For years, I’ve worked in a “Work till no more” approach, which is:
- Start to work.
- End when you’re done, or you cannot work no more since your vital urges.
Then I somehow saw that “Pomodoro” technique. After reading about it thoroughly, I started to implement it to my workplace, and it worked out great.
In this article, I will talk about what is pomodoro, how to implement it and my own personal experience with it.
What is pomodoro?
Pomodoro is a well-known technique to improve productivity. Pomodoro is Italian for “Tomato” and the name comes from the iconic timer in the shape of a tomato. Here is how it works in a nutshell:
- Plan your works into pomodoro-pieced work items.
- Set the timer for a pomodoro time (20-25 minutes by default)
- Pomodoro rings
- You take a short break (Like 5 minutes)
- Repeat from step 2.
- After every 4 pomodoros, take a longer break (Like 20-30 minutes.)
How to implement pomodoro?
You will either purchase a timer(doesn’t need to be a pomodoro.), use a timer in your computer(could be web-based or a desktop application), or you may use your phone’s timer. I do not recommend the last one since the phone may be the perfect interruption during pomodoro.
I, personally, use my gtk-pomodoro timer, which I developed in 5 minutes. See it at here.
Do I recommend it?
Abso-fucking-lutely! Here’s why:
Pomodoro prevents interrupt-driven concentration breakers.
With the help of understanding colleagues, pomodoro may turn you into a concentration machine. When you focus on a task, you are undivided like a rock. What you can do is to use an indicator for specifying whether you’re in a pomodoro or not. I use a plastic slinky for this. If the slinky is on my keyboard or I’m playing with it, I’m not on pomodoro and open for interrupts. If not, I’m on the zone and cannot be touched. Like I say, you need respecting folks to achieve this.
Helps you about wrong estimations.
If you’re using waterfall as project management approach, your deadlines are probably months away from each other. Or if your choice is an agile method, it is probably two or more deadline per day. If you’re using pomodoro, your deadlines are 30 minutes away from each other! Better estimations happen on missed ones, and it is better to miss half an hour instead of a month, or a day. Be sure, your estimations will be rock solid.
Continuous feeling of achievement.
Getting success for once in a month or a day is a thing, but achieving success 10 times a day is another. You will be pumped up all day having the joy of being successful.
My experience with pomodoro
I’m using pomodoro for about two months, and I’m loving the output.
- Before, I was using nearly 7 hours of a workday of 8.5 hours to work, and now I’m achieving more with working nearly 6!

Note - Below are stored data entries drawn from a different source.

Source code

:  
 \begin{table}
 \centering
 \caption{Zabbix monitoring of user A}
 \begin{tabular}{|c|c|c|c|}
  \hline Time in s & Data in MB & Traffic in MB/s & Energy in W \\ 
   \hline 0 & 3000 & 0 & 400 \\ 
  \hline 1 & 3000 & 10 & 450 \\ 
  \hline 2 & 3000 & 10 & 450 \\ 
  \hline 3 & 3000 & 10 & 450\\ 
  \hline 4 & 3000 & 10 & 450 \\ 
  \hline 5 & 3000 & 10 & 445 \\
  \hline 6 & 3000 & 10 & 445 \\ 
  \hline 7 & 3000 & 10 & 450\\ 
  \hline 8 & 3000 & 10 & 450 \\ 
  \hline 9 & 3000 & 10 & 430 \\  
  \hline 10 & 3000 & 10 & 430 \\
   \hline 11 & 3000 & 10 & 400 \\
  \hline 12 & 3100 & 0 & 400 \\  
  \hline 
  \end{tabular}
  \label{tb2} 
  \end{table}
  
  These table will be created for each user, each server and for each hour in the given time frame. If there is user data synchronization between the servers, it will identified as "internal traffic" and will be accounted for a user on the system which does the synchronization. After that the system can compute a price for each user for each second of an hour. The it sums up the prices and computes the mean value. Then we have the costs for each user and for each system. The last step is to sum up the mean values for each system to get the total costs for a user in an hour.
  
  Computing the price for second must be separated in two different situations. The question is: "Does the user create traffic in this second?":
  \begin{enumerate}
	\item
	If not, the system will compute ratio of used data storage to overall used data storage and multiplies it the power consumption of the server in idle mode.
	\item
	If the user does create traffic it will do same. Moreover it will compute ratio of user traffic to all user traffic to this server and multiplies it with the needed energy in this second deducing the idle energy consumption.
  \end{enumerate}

- Also, I was always in a rush while working, getting stressed up all the time and this was reducing my throughput.Now, time is on my side instead, and I feel more happy and relieved with respect to my past experience!

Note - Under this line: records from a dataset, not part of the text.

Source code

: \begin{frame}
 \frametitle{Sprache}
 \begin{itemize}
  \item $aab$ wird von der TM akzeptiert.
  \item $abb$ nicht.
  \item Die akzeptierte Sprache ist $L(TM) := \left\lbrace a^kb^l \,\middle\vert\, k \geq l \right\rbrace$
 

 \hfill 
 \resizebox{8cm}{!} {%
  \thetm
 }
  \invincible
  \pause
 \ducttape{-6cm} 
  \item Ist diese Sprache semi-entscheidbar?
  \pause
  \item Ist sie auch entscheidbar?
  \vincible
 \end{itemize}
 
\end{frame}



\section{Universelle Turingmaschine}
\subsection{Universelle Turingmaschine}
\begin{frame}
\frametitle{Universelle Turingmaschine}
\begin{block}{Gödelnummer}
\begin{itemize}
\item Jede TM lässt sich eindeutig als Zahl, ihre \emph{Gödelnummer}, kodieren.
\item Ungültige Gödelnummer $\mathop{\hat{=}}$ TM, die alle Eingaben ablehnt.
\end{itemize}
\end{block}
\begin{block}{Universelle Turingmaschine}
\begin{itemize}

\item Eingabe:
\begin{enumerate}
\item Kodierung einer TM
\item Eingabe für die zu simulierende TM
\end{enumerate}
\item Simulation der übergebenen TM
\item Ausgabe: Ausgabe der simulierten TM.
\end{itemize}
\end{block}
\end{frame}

- I was often working overtime near the deadlines in order to not miss them, every once in a while I was pulling all-nighters. Now I plan more better, and I significantly reduced my overtime. Sadly, I cannot get it to 0, but that’s on me, I often take more responsibility than I should.
When the pomodoro is not for you?
Some tasks include breaks already.
Some products’ code bases are so large, the tests take 10+ minutes to perform. If you in that kind of project, you may try to enlarge your pomodoros and breaks, but it wouldn’t work as much as the real thing. And some projects’ test even may took longer. If you are in this kind of a task, then do not try to implement this, it wouldn’t work for you.
Some tasks cannot handle breaks.
If your task is fixing simultaneous bugs from a multi-billion dollars e-commerce business, the breaks you’re taking between pomodoros may cost your company thousands of dollars. So, if you’re working in that kind of an organization, do not use it if you want to keep your job.
Interrupt-driven workspaces don’t add up.
Some workspaces run on interrupts. There is a continuous flow of work items and some tasks may be left behind unfinished if a higher priority work item arrives. In such a work environment, it is not possible to both devote 30 minutes to a task undivided and planning tasks to fit into 30 minutes. So, just don’t.
Some cannot handle the pace.
Some people get frustrated easily in a constant deadline environment. I don’t see these self-induced deadlines stressful, but some people may. If you cannot handle even this much pressure, do not do it.
To sum up, this was the pomodoro technique, its pros, my experience with it and when not to implement it. I hope this helps for you to keep up your productivity as well. Good day!